Three hours later it was a few degrees hotter. The thermometer on the wall stops at 90°, and it was beyond pinned. I figure the place was getting rather close to the external temperature. So I did just like my family had alawys done when it was hot out -- I opened the windows, cranked up the fans and basically just sucked it up.

Wednesday afternoon I called the landlord to get the A/C fixed (turns out the fan motor was bad). When I told the guy that I noticed it last night he was actually surprised that I hadn't called the 24-hour line. "We would've sent someone right out," he said.

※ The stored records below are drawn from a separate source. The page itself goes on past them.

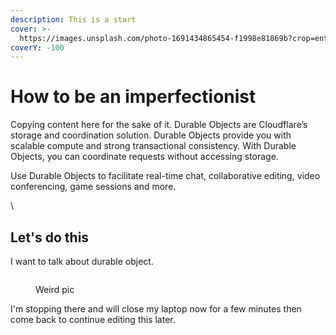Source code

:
 ```yaml
---
description: This is a start
cover: >-
  https://images.unsplash.com/photo-1691434865454-f1998e81869b?crop=entropy&cs=srgb&fm=jpg&ixid=M3wxOTcwMjR8MHwxfHJhbmRvbXx8fHx8fHx8fDE2OTQwODg0ODl8&ixlib=rb-4.0.3&q=85
coverY: -100
---
```


# How to be an imperfectionist

Copying content here for the sake of it. Durable Objects are Cloudflare’s storage and coordination solution. Durable Objects provide you with scalable compute and strong transactional consistency. With Durable Objects, you can coordinate requests without accessing storage.

Use Durable Objects to facilitate real-time chat, collaborative editing, video conferencing, game sessions and more.

\


## Let's do this

I want to talk about durable object.

<figure><img src="https://images.unsplash.com/photo-1691415058595-d18acf8bd102?crop=entropy&#x26;cs=srgb&#x26;fm=jpg&#x26;ixid=M3wxOTcwMjR8MHwxfHJhbmRvbXx8fHx8fHx8fDE2OTQwODg0ODl8&#x26;ixlib=rb-4.0.3&#x26;q=85" alt=""><figcaption><p>Weird pic</p></figcaption></figure>



I'm stopping there and will close my laptop now for a few minutes then come back to continue editing this later.

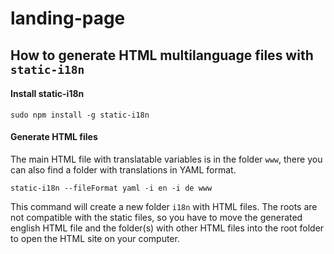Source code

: # landing-page

## How to generate HTML multilanguage files with ` static-i18n `
#### Install static-i18n
```
sudo npm install -g static-i18n
```
#### Generate HTML files
The main HTML file with translatable variables is in the folder ` www `, there you can also find a folder with translations in YAML format. 
```
static-i18n --fileFormat yaml -i en -i de www
```
This command will create a new folder ` i18n ` with HTML files. The roots are not compatible with the static files, so you have to move the generated english HTML file and the folder(s) with other HTML files into the root folder to open the HTML site on your computer.
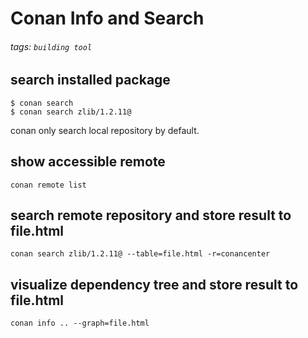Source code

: # Conan Info and Search
###### tags: `building tool`

## search installed package
```cmd=
$ conan search
$ conan search zlib/1.2.11@
```

conan only search local repository by default.

## show accessible remote
```cmd=
conan remote list
```

## search remote repository and store result to file.html
```cmd=
conan search zlib/1.2.11@ --table=file.html -r=conancenter
```

## visualize dependency tree and store result to file.html
```cmd=
conan info .. --graph=file.html
```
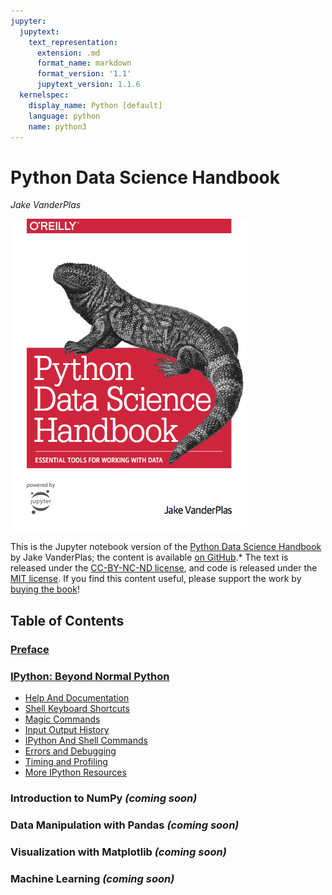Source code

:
 ```yaml
---
jupyter:
  jupytext:
    text_representation:
      extension: .md
      format_name: markdown
      format_version: '1.1'
      jupytext_version: 1.1.6
  kernelspec:
    display_name: Python [default]
    language: python
    name: python3
---
```


# Python Data Science Handbook

*Jake VanderPlas*

![Book Cover](figures/PDSH-cover.png)


This is the Jupyter notebook version of the [Python Data Science Handbook](http://shop.oreilly.com/product/0636920034919.do) by Jake VanderPlas; the content is available [on GitHub](https://github.com/jakevdp/PythonDataScienceHandbook).*
The text is released under the [CC-BY-NC-ND license](https://creativecommons.org/licenses/by-nc-nd/3.0/us/legalcode), and code is released under the [MIT license](https://opensource.org/licenses/MIT). If you find this content useful, please support the work by [buying the book](http://shop.oreilly.com/product/0636920034919.do)!


## Table of Contents

### [Preface](00.00-Preface.ipynb)

### [IPython: Beyond Normal Python](01.00-IPython-Beyond-Normal-Python.ipynb)
- [Help And Documentation](01.01-Help-And-Documentation.ipynb)
- [Shell Keyboard Shortcuts](01.02-Shell-Keyboard-Shortcuts.ipynb)
- [Magic Commands](01.03-Magic-Commands.ipynb)
- [Input Output History](01.04-Input-Output-History.ipynb)
- [IPython And Shell Commands](01.05-IPython-And-Shell-Commands.ipynb)
- [Errors and Debugging](01.06-Errors-and-Debugging.ipynb)
- [Timing and Profiling](01.07-Timing-and-Profiling.ipynb)
- [More IPython Resources](01.08-More-IPython-Resources.ipynb)

### Introduction to NumPy *(coming soon)*

### Data Manipulation with Pandas *(coming soon)*

### Visualization with Matplotlib *(coming soon)*

### Machine Learning *(coming soon)*
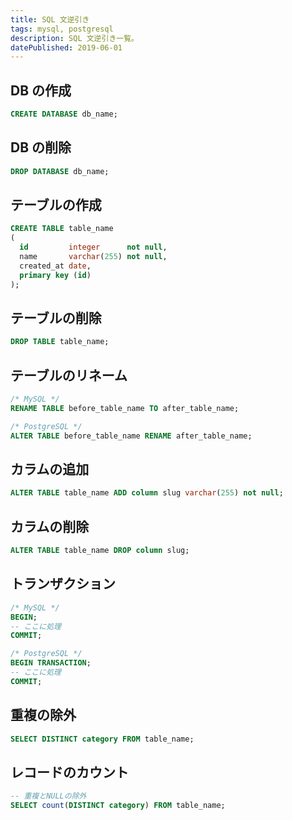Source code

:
 ```yaml
---
title: SQL 文逆引き
tags: mysql, postgresql
description: SQL 文逆引き一覧。
datePublished: 2019-06-01
---
```


## DB の作成

```sql
CREATE DATABASE db_name;
```

## DB の削除

```sql
DROP DATABASE db_name;
```

## テーブルの作成

```sql
CREATE TABLE table_name
(
  id         integer      not null,
  name       varchar(255) not null,
  created_at date,
  primary key (id)
);
```

## テーブルの削除

```sql
DROP TABLE table_name;
```

## テーブルのリネーム

```sql
/* MySQL */
RENAME TABLE before_table_name TO after_table_name;

/* PostgreSQL */
ALTER TABLE before_table_name RENAME after_table_name;
```

## カラムの追加

```sql
ALTER TABLE table_name ADD column slug varchar(255) not null;
```

## カラムの削除

```sql
ALTER TABLE table_name DROP column slug;
```

## トランザクション

```sql
/* MySQL */
BEGIN;
-- ここに処理
COMMIT;

/* PostgreSQL */
BEGIN TRANSACTION;
-- ここに処理
COMMIT;
```

## 重複の除外

```sql
SELECT DISTINCT category FROM table_name;
```

## レコードのカウント

```sql
-- 重複とNULLの除外
SELECT count(DISTINCT category) FROM table_name;
```
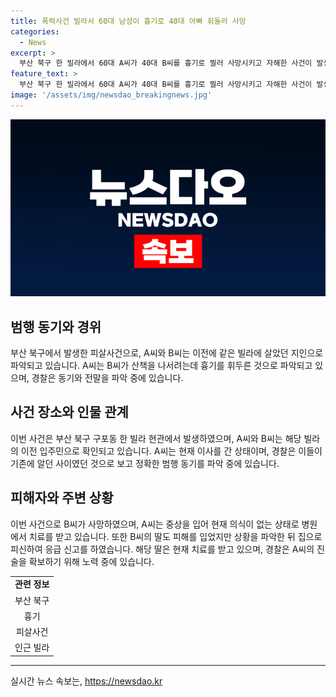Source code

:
 ```yaml
---
title: 폭력사건 빌라서 60대 남성이 흉기로 40대 아빠 휘둘러 사망
categories:
  - News
excerpt: >
  부산 북구 한 빌라에서 60대 A씨가 40대 B씨를 흉기로 찔러 사망시키고 자해한 사건이 발생했습니다. B씨의 딸이 아버지를 발견하고 경찰에 신고했으며, A씨는 중태 상태로 병원에서 치료를 받고 있습니다. 두 사람은 이전에 같은 빌라에 살았던 관계로, 정확한 동기는 파악 중이며, 타인의 개입은 없는 것으로 보입니다. A씨의 진술을 기다리는 중이니 추가 정보는 없습니다.
feature_text: >
  부산 북구 한 빌라에서 60대 A씨가 40대 B씨를 흉기로 찔러 사망시키고 자해한 사건이 발생했습니다. B씨의 딸이 아버지를 발견하고 경찰에 신고했으며, A씨는 중태 상태로 병원에서 치료를 받고 있습니다. 두 사람은 이전에 같은 빌라에 살았던 관계로, 정확한 동기는 파악 중이며, 타인의 개입은 없는 것으로 보입니다. A씨의 진술을 기다리는 중이니 추가 정보는 없습니다.
image: '/assets/img/newsdao_breakingnews.jpg'
---
```


<p><img src="/assets/img/newsdao_breakingnews.jpg" alt="ontimetimes 속보" /></p>

<h2 data-ke-size="size26">범행 동기와 경위</h2>

<p data-ke-size="size16">부산 북구에서 발생한 피살사건으로, A씨와 B씨는 이전에 같은 빌라에 살았던 지인으로 파악되고 있습니다. A씨는 B씨가 산책을 나서려는데 흉기를 휘두른 것으로 파악되고 있으며, 경찰은 동기와 전말을 파악 중에 있습니다.</p>

<h2 data-ke-size="size26">사건 장소와 인물 관계</h2>

<p data-ke-size="size16">이번 사건은 부산 북구 구포동 한 빌라 현관에서 발생하였으며, A씨와 B씨는 해당 빌라의 이전 입주민으로 확인되고 있습니다. A씨는 현재 이사를 간 상태이며, 경찰은 이들이 기존에 알던 사이였던 것으로 보고 정확한 범행 동기를 파악 중에 있습니다.</p>

<h2 data-ke-size="size26">피해자와 주변 상황</h2>

<p data-ke-size="size16">이번 사건으로 B씨가 사망하였으며, A씨는 중상을 입어 현재 의식이 없는 상태로 병원에서 치료를 받고 있습니다. 또한 B씨의 딸도 피해를 입었지만 상황을 파악한 뒤 집으로 피신하여 응급 신고를 하였습니다. 해당 딸은 현재 치료를 받고 있으며, 경찰은 A씨의 진술을 확보하기 위해 노력 중에 있습니다.</p>

<table>
    <tr>
        <td style="text-align: center; height: 17px;"><b>관련 정보</b></td>
    </tr>
    <tr>
        <td style="text-align: center; height: 17px;">부산 북구</td>
    </tr>
    <tr>
        <td style="text-align: center; height: 17px;">흉기</td>
    </tr>
    <tr>
        <td style="text-align: center; height: 17px;">피살사건</td>
    </tr>
    <tr>
        <td style="text-align: center; height: 17px;">인근 빌라</td>
    </tr>
</table>

<hr>

<p data-ke-size="size16"></p>
실시간 뉴스 속보는, <a href="https://newsdao.kr" rel="dofollow">https://newsdao.kr</a>


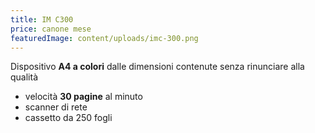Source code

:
 ```yaml
---
title: IM C300
price: canone mese
featuredImage: content/uploads/imc-300.png
---
```

Dispositivo **A4 a colori** dalle dimensioni contenute senza rinunciare alla qualità

* velocità **30 pagine** al minuto
* scanner di rete 
* cassetto da 250 fogli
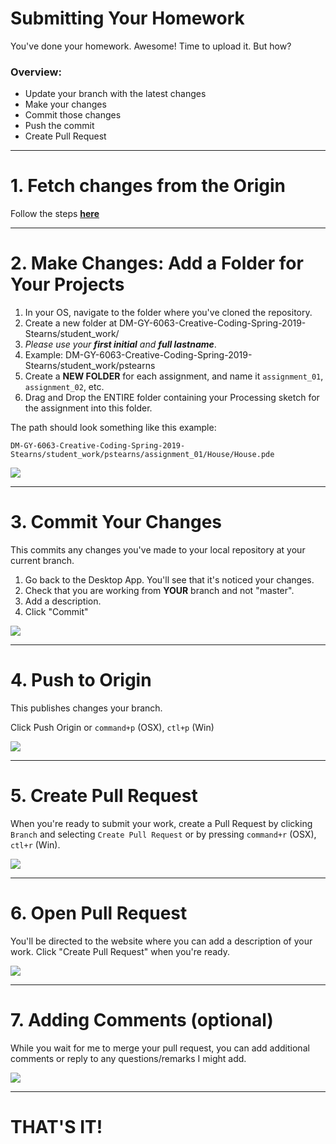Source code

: # Submitting Your Homework

You've done your homework. Awesome! Time to upload it. But how?

### Overview:

* Update your branch with the latest changes
* Make your changes
* Commit those changes
* Push the commit
* Create Pull Request

---

# 1. Fetch changes from the Origin

Follow the steps **[here](https://github.com/pds-nyu-idm-cc/DM-GY-6063-Creative-Coding-Spring-2019-Stearns/blob/master/github_help/github_merging.md)**

---

# 2. Make Changes: Add a Folder for Your Projects

1. In your OS, navigate to the folder where you've cloned the repository.
2. Create a new folder at DM-GY-6063-Creative-Coding-Spring-2019-Stearns/student_work/
3. _Please use your **first initial** and **full lastname**_.
4. Example: DM-GY-6063-Creative-Coding-Spring-2019-Stearns/student_work/pstearns
5. Create a **NEW FOLDER** for each assignment, and name it `assignment_01`, `assignment_02`, etc.
6. Drag and Drop the ENTIRE folder containing your Processing sketch for the assignment into this folder.

The path should look something like this example:

```
DM-GY-6063-Creative-Coding-Spring-2019-Stearns/student_work/pstearns/assignment_01/House/House.pde
```

![](images/18-add-folder-files.png)

---

# 3. Commit Your Changes

This commits any changes you've made to your local repository at your current branch.

1. Go back to the Desktop App. You'll see that it's noticed your changes.
2. Check that you are working from **YOUR** branch and not "master".
2. Add a description.
3. Click "Commit"

![](images/19-review-commit-changes.png)

---

# 4. Push to Origin

This publishes changes your branch.

Click Push Origin or `command+p` (OSX), `ctl+p` (Win)

![](images/20-push.png)

---

# 5. Create Pull Request

When you're ready to submit your work, create a Pull Request by clicking `Branch` and selecting `Create Pull Request` or by pressing `command+r` (OSX), `ctl+r` (Win).

![](images/21-pull-request.png)

---

# 6. Open Pull Request

You'll be directed to the website where you can add a description of your work. Click "Create Pull Request" when you're ready.

![](images/22-add-comment.png)

---

# 7. Adding Comments (optional)

While you wait for me to merge your pull request, you can add additional comments or reply to any questions/remarks I might add.

![](images/23-friendly-banter.png)

---

# THAT'S IT!

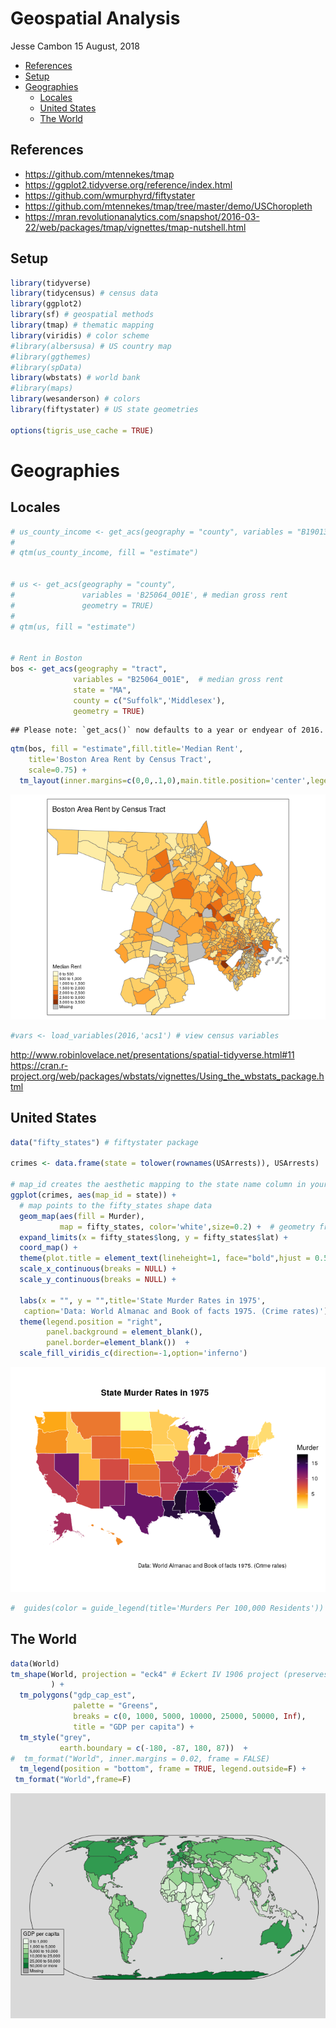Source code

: Geospatial Analysis
================
Jesse Cambon
15 August, 2018

-   [References](#references)
-   [Setup](#setup)
-   [Geographies](#geographies)
    -   [Locales](#locales)
    -   [United States](#united-states)
    -   [The World](#the-world)

References
----------

-   <https://github.com/mtennekes/tmap>
-   <https://ggplot2.tidyverse.org/reference/index.html>
-   <https://github.com/wmurphyrd/fiftystater>
-   <https://github.com/mtennekes/tmap/tree/master/demo/USChoropleth>
-   <https://mran.revolutionanalytics.com/snapshot/2016-03-22/web/packages/tmap/vignettes/tmap-nutshell.html>

Setup
-----

``` r
library(tidyverse)
library(tidycensus) # census data
library(ggplot2)
library(sf) # geospatial methods
library(tmap) # thematic mapping
library(viridis) # color scheme
#library(albersusa) # US country map
#library(ggthemes)
#library(spData)
library(wbstats) # world bank
#library(maps)
library(wesanderson) # colors
library(fiftystater) # US state geometries

options(tigris_use_cache = TRUE)
```

Geographies
===========

Locales
-------

``` r
# us_county_income <- get_acs(geography = "county", variables = "B19013_001", geometry = TRUE)
# 
# qtm(us_county_income, fill = "estimate")


# us <- get_acs(geography = "county", 
#               variables = 'B25064_001E', # median gross rent
#               geometry = TRUE) 
# 
# qtm(us, fill = "estimate")


# Rent in Boston
bos <- get_acs(geography = "tract", 
              variables = "B25064_001E",  # median gross rent
              state = "MA", 
              county = c("Suffolk",'Middlesex'), 
              geometry = TRUE)
```

    ## Please note: `get_acs()` now defaults to a year or endyear of 2016.

``` r
qtm(bos, fill = "estimate",fill.title='Median Rent',
    title='Boston Area Rent by Census Tract',
    scale=0.75) +
  tm_layout(inner.margins=c(0,0,.1,0),main.title.position='center',legend.position=c('left','bottom'))
```

![](Geospatial_Analysis_files/figure-markdown_github/locale-1.png)

``` r
#vars <- load_variables(2016,'acs1') # view census variables
```

<http://www.robinlovelace.net/presentations/spatial-tidyverse.html#11> <https://cran.r-project.org/web/packages/wbstats/vignettes/Using_the_wbstats_package.html>

United States
-------------

``` r
data("fifty_states") # fiftystater package

crimes <- data.frame(state = tolower(rownames(USArrests)), USArrests)

# map_id creates the aesthetic mapping to the state name column in your data
ggplot(crimes, aes(map_id = state)) + 
  # map points to the fifty_states shape data
  geom_map(aes(fill = Murder), 
           map = fifty_states, color='white',size=0.2) +  # geometry from fiftystater package
  expand_limits(x = fifty_states$long, y = fifty_states$lat) +
  coord_map() +
  theme(plot.title = element_text(lineheight=1, face="bold",hjust = 0.5)) + 
  scale_x_continuous(breaks = NULL) + 
  scale_y_continuous(breaks = NULL) +
  
  labs(x = "", y = "",title='State Murder Rates in 1975',
   caption='Data: World Almanac and Book of facts 1975. (Crime rates)') +
  theme(legend.position = "right", 
        panel.background = element_blank(),
        panel.border=element_blank())  +
  scale_fill_viridis_c(direction=-1,option='inferno') 
```

![](Geospatial_Analysis_files/figure-markdown_github/unnamed-chunk-2-1.png)

``` r
#  guides(color = guide_legend(title='Murders Per 100,000 Residents'))
```

The World
---------

``` r
data(World)
tm_shape(World, projection = "eck4" # Eckert IV 1906 project (preserves area)
         ) +
  tm_polygons("gdp_cap_est",
              palette = "Greens",
              breaks = c(0, 1000, 5000, 10000, 25000, 50000, Inf),
              title = "GDP per capita") +
  tm_style("grey",
           earth.boundary = c(-180, -87, 180, 87))  +
#  tm_format("World", inner.margins = 0.02, frame = FALSE) 
  tm_legend(position = "bottom", frame = TRUE, legend.outside=F) +
 tm_format("World",frame=F) 
```

![](Geospatial_Analysis_files/figure-markdown_github/unnamed-chunk-3-1.png)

This completely boggled my mind. I realize I'm from the frozen tundra as far as people around here are concerned, but a couple days over 100° with no A/C does not constitue an emergency for me. It just means that I sit in front of the fan and don't do much. (As opposed to any other day, when I don't do much regardless of fan placement.)

Help me out here... I was 15 or 16 when Mom and Jim got married, and we first acquired air conditioning when we all moved in with him. And even then we rarely used it. Is it really that odd that I didn't think of 107° with no A/C as a get-out-here-now type of problem?